Women in the Making: Medieval Signatures and Self-Portraits of Women Artists Pierre Alain

Pierre Alain Mariaux, Université de Neuchâtel , pierre-alain.mariaux@unine.ch

The work of women as cultural patrons and creators is now clearly recognized and valued, and it enables one to speak with Annemarie Weyl Carr of women as “arbiters of medieval culture”. Thus, women who sponsored or commissioned works of art did so, like their male counterparts, within definable conventions. Can the same be said of women artists?

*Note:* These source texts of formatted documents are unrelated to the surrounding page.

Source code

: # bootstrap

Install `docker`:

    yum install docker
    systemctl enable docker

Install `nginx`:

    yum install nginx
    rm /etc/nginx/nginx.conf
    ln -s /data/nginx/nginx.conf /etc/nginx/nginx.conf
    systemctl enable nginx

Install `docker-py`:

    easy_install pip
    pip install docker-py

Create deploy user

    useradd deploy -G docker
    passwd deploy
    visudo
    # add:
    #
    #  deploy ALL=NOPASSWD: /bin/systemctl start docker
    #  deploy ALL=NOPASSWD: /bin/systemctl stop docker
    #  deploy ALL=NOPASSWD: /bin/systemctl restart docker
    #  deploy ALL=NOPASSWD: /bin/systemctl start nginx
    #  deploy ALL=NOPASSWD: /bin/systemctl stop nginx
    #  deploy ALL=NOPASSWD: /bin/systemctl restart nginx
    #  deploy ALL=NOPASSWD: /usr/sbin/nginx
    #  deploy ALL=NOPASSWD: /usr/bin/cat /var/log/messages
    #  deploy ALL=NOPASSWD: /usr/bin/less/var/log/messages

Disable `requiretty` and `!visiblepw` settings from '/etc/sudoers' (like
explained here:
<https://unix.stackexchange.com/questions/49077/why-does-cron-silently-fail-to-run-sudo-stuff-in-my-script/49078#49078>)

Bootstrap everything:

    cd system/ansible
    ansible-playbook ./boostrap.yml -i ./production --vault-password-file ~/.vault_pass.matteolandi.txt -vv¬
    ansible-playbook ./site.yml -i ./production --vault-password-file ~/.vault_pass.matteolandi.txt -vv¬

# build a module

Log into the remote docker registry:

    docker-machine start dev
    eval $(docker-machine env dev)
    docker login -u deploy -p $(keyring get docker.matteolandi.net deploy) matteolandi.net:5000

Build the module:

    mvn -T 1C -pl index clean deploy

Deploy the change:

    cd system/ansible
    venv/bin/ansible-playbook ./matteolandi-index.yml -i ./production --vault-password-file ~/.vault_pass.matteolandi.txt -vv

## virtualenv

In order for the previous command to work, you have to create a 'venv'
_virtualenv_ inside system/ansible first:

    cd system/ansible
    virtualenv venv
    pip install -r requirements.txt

A great part of what we know about medieval artists is based on the inventory and analysis of signed works and self-portraits (to say nothing of textual evidence). Yet, signatures give ambiguous information on the authorship of the work of art, since the artist, the designer, the entrepreneur, and the patron were all engaged in the process of “making”, and all may rightly be characterized as creators of the work. It is the aim of this chapter to study visual arts (portraits and self-portraits) and textual sources (mostly signatures, but also narratives, diplomatic sources, etc.) and to propose a “transverse” study of works “made” by women, crossing lexical, art historical, historical, and theological fields. In particular, my intention is to look closely at the implications of the use of the verb “facere” to describe art making. It is well known that books and textiles are the genres in which one most consistently finds women named, and so it is in these that one can best ponder the issues of women’s artistic productivity. But the ways in which women artists sign or represent themselves in their work remains uncertain. The creative gesture was valued, from the 11th century on, as a performative one copied from the sacerdotal gesture of benediction, and was even viewed / understood as homologous to the creation of the body of Christ at the altar. Yet women were excluded from the priesthood, and this very fact disqualifies them as teachers or mediators of the spiritual, such as their male counterparts. How are the signatures of, and self-portraits of women artists to be understood within such a dynamic?